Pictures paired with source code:
= Beginning of Section =

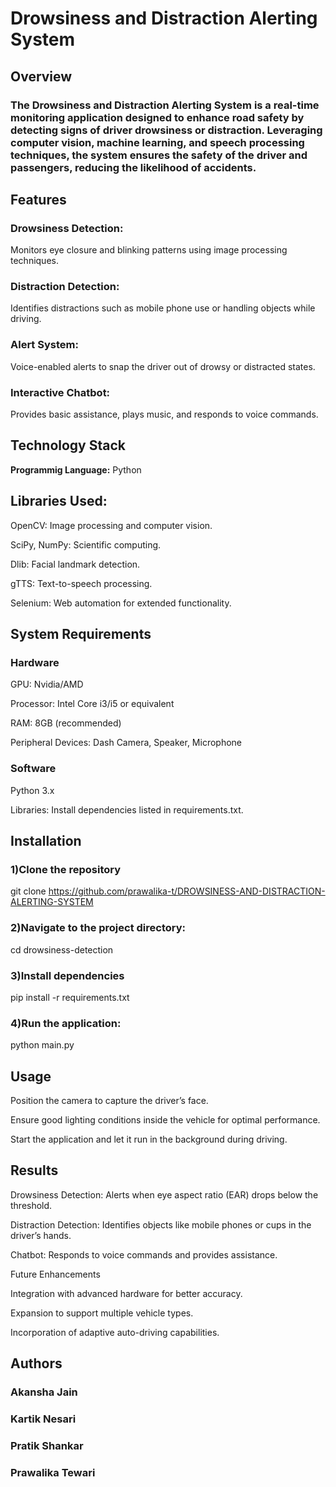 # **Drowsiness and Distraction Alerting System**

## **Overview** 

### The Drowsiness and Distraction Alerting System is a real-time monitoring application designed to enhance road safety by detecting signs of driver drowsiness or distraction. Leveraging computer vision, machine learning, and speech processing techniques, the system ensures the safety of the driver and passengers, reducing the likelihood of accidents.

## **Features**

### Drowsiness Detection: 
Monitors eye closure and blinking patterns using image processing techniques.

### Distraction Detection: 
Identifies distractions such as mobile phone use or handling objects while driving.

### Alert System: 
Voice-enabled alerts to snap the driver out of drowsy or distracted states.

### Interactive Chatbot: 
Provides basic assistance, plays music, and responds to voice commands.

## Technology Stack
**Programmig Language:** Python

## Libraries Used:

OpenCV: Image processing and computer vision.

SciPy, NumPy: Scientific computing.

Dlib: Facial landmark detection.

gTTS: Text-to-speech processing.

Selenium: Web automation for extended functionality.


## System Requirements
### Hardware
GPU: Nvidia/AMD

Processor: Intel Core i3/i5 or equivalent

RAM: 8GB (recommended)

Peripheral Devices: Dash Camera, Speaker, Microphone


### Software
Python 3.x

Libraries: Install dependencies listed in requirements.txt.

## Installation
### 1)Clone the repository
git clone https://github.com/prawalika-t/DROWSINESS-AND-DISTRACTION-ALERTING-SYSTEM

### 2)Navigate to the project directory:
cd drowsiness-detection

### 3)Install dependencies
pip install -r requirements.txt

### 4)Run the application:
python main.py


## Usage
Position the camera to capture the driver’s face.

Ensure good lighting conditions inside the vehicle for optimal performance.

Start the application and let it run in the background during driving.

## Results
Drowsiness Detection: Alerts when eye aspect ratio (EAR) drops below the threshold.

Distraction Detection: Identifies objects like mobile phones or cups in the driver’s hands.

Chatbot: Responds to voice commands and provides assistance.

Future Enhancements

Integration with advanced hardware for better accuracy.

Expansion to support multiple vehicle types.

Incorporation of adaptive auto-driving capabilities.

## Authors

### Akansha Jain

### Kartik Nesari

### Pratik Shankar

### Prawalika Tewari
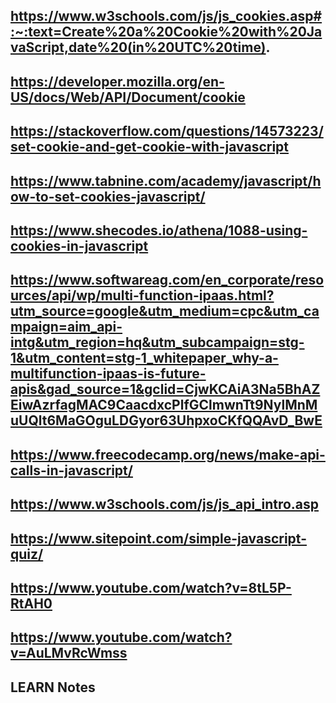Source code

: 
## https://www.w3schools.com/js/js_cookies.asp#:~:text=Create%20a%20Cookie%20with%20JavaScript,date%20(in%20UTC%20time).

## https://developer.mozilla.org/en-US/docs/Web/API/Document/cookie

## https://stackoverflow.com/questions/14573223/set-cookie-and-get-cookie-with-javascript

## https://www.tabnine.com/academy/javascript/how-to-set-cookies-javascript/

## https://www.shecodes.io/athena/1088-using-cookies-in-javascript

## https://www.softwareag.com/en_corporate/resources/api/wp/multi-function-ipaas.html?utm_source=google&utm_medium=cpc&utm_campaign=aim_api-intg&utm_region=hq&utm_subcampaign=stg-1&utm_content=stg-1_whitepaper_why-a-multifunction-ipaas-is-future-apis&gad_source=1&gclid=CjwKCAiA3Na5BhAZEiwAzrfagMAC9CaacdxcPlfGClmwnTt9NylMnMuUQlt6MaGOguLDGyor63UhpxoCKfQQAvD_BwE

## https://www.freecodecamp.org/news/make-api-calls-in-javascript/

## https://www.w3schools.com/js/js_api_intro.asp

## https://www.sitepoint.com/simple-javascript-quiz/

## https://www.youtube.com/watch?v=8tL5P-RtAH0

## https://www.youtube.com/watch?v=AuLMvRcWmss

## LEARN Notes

= End of Section =

- [THE PROBLEM]:
The task requires that every line above be transcribed exactly, without the images.

- [YOUR SOLUTION]:
 # **Drowsiness and Distraction Alerting System**

## **Overview** 

### The Drowsiness and Distraction Alerting System is a real-time monitoring application designed to enhance road safety by detecting signs of driver drowsiness or distraction. Leveraging computer vision, machine learning, and speech processing techniques, the system ensures the safety of the driver and passengers, reducing the likelihood of accidents.

## **Features**

### Drowsiness Detection: 
Monitors eye closure and blinking patterns using image processing techniques.

### Distraction Detection: 
Identifies distractions such as mobile phone use or handling objects while driving.

### Alert System: 
Voice-enabled alerts to snap the driver out of drowsy or distracted states.

### Interactive Chatbot: 
Provides basic assistance, plays music, and responds to voice commands.

## Technology Stack
**Programmig Language:** Python

## Libraries Used:

OpenCV: Image processing and computer vision.

SciPy, NumPy: Scientific computing.

Dlib: Facial landmark detection.

gTTS: Text-to-speech processing.

Selenium: Web automation for extended functionality.


## System Requirements
### Hardware
GPU: Nvidia/AMD

Processor: Intel Core i3/i5 or equivalent

RAM: 8GB (recommended)

Peripheral Devices: Dash Camera, Speaker, Microphone


### Software
Python 3.x

Libraries: Install dependencies listed in requirements.txt.

## Installation
### 1)Clone the repository
git clone https://github.com/prawalika-t/DROWSINESS-AND-DISTRACTION-ALERTING-SYSTEM

### 2)Navigate to the project directory:
cd drowsiness-detection

### 3)Install dependencies
pip install -r requirements.txt

### 4)Run the application:
python main.py


## Usage
Position the camera to capture the driver’s face.

Ensure good lighting conditions inside the vehicle for optimal performance.

Start the application and let it run in the background during driving.

## Results
Drowsiness Detection: Alerts when eye aspect ratio (EAR) drops below the threshold.

Distraction Detection: Identifies objects like mobile phones or cups in the driver’s hands.

Chatbot: Responds to voice commands and provides assistance.

Future Enhancements

Integration with advanced hardware for better accuracy.

Expansion to support multiple vehicle types.

Incorporation of adaptive auto-driving capabilities.

## Authors

### Akansha Jain

### Kartik Nesari

### Pratik Shankar

### Prawalika Tewari
Source code

: 
## https://www.w3schools.com/js/js_cookies.asp#:~:text=Create%20a%20Cookie%20with%20JavaScript,date%20(in%20UTC%20time).

## https://developer.mozilla.org/en-US/docs/Web/API/Document/cookie

## https://stackoverflow.com/questions/14573223/set-cookie-and-get-cookie-with-javascript

## https://www.tabnine.com/academy/javascript/how-to-set-cookies-javascript/

## https://www.shecodes.io/athena/1088-using-cookies-in-javascript

## https://www.softwareag.com/en_corporate/resources/api/wp/multi-function-ipaas.html?utm_source=google&utm_medium=cpc&utm_campaign=aim_api-intg&utm_region=hq&utm_subcampaign=stg-1&utm_content=stg-1_whitepaper_why-a-multifunction-ipaas-is-future-apis&gad_source=1&gclid=CjwKCAiA3Na5BhAZEiwAzrfagMAC9CaacdxcPlfGClmwnTt9NylMnMuUQlt6MaGOguLDGyor63UhpxoCKfQQAvD_BwE

## https://www.freecodecamp.org/news/make-api-calls-in-javascript/

## https://www.w3schools.com/js/js_api_intro.asp

## https://www.sitepoint.com/simple-javascript-quiz/

## https://www.youtube.com/watch?v=8tL5P-RtAH0

## https://www.youtube.com/watch?v=AuLMvRcWmss

## LEARN Notes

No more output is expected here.